Output each line from the one that contains "An Assignment submitted" to the final line of the data below, exactly, and include nothing else.
Dataset excerpts: Begin
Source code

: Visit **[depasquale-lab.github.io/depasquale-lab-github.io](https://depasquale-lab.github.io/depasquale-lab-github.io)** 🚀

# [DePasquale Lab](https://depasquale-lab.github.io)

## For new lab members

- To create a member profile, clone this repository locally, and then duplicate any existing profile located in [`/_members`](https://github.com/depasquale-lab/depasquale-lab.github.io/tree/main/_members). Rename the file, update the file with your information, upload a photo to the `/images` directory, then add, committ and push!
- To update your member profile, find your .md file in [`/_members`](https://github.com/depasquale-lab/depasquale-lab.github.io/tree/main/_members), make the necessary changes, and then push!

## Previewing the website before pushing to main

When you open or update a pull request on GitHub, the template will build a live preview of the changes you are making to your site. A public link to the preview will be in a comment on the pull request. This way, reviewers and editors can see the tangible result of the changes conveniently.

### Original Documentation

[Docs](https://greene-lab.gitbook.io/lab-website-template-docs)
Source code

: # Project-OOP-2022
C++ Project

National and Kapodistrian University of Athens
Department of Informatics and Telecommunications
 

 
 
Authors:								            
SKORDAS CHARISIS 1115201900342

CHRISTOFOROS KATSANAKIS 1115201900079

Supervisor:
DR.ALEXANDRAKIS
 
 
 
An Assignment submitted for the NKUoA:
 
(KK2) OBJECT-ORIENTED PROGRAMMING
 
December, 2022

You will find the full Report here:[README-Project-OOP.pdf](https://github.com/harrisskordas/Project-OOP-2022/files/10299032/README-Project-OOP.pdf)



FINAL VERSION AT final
Dataset excerpts: End
■ **Answer space**:
An Assignment submitted for the NKUoA:
 
(KK2) OBJECT-ORIENTED PROGRAMMING
 
December, 2022

You will find the full Report here:[README-Project-OOP.pdf](https://github.com/harrisskordas/Project-OOP-2022/files/10299032/README-Project-OOP.pdf)



FINAL VERSION AT final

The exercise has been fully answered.